►

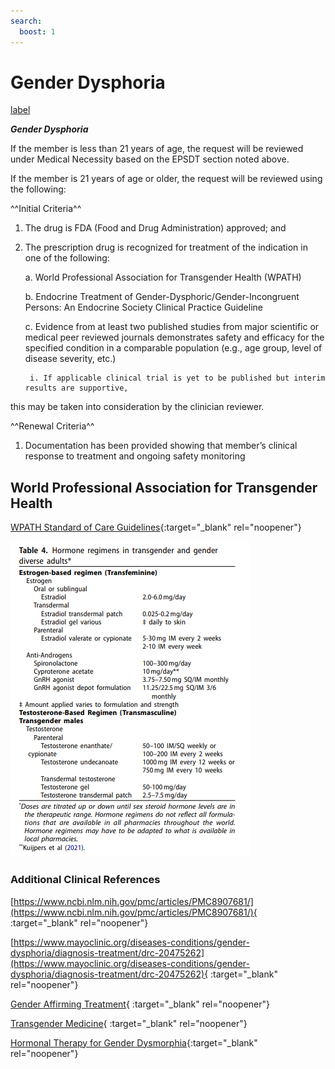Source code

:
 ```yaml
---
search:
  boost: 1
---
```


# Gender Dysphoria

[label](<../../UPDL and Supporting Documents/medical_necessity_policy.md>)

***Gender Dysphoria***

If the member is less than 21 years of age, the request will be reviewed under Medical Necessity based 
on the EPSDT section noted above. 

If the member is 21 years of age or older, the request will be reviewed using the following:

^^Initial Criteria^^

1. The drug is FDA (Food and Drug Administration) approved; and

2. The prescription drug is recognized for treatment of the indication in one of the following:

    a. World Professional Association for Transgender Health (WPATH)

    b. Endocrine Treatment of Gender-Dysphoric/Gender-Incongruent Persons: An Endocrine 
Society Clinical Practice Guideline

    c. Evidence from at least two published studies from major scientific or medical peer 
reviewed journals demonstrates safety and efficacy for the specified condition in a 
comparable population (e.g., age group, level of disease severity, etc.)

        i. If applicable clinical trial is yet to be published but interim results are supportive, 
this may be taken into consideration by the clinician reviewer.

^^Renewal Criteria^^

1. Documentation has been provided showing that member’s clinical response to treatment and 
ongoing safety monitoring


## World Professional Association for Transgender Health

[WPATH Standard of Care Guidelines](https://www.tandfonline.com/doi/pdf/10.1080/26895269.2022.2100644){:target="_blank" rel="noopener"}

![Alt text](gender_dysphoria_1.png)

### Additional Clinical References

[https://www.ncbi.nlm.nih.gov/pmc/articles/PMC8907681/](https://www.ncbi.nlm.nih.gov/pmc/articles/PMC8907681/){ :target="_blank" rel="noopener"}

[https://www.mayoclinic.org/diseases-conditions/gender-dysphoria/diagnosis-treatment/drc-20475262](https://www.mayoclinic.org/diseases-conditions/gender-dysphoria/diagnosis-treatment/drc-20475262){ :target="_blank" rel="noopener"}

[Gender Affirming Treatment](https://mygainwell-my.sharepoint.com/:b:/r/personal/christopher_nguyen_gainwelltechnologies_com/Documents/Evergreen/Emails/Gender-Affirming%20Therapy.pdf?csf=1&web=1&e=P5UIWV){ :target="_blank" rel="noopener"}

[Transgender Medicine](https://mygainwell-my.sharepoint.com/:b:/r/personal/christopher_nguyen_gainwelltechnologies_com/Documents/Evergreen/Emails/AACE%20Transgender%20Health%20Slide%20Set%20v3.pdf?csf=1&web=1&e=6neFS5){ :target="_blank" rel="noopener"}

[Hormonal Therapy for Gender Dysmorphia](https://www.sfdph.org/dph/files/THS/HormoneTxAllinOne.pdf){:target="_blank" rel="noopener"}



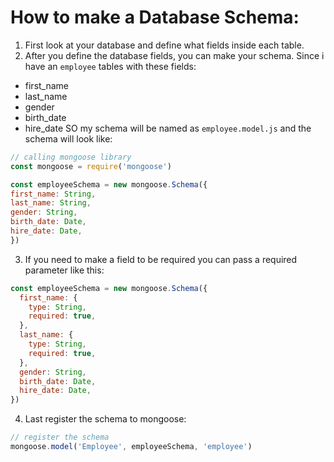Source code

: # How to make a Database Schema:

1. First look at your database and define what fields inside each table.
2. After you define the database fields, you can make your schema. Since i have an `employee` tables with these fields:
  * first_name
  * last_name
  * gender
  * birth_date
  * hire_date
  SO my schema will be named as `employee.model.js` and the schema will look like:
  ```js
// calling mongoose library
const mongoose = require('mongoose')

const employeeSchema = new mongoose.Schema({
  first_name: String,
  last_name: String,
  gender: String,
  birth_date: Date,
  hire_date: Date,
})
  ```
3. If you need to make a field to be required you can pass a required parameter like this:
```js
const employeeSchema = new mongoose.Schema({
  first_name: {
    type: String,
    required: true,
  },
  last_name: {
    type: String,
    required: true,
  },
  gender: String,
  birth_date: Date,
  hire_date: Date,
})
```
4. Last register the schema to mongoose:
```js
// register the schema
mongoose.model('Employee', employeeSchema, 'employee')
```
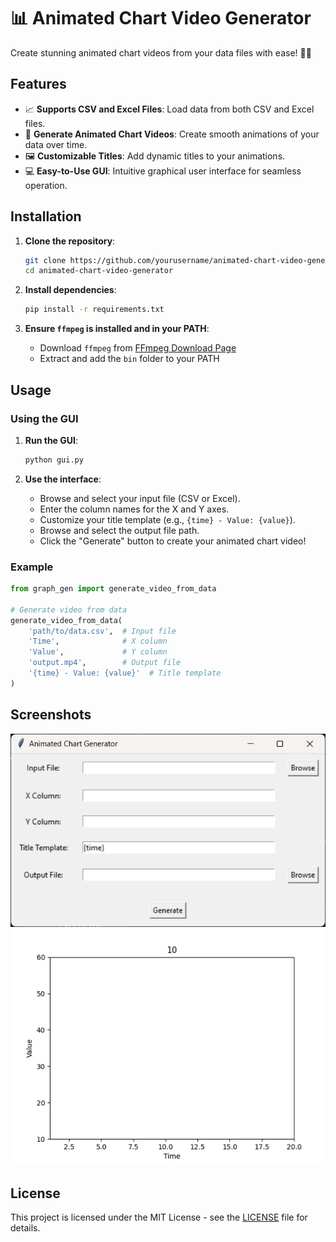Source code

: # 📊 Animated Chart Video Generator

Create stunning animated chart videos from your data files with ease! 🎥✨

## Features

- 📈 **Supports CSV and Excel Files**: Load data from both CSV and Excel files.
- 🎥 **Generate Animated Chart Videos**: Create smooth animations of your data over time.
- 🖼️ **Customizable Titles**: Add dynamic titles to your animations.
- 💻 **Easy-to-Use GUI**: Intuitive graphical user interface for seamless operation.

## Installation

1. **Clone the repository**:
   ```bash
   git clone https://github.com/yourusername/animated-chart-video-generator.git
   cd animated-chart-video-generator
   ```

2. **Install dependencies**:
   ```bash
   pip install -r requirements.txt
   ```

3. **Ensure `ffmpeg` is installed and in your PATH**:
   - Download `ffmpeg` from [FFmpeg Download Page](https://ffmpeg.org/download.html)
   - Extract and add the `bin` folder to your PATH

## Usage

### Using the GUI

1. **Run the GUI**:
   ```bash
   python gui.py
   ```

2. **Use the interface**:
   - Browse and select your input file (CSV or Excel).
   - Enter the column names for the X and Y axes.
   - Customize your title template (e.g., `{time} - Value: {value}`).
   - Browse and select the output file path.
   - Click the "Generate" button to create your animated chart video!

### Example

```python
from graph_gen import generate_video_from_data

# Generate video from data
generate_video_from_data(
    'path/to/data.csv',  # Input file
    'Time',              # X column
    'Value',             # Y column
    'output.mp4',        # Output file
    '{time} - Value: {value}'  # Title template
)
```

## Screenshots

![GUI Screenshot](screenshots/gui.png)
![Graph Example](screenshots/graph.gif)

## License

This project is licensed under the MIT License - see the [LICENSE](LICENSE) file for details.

◄

You are asked to count the lines of the records above in which the word "template" occurs, and to give only that number.

2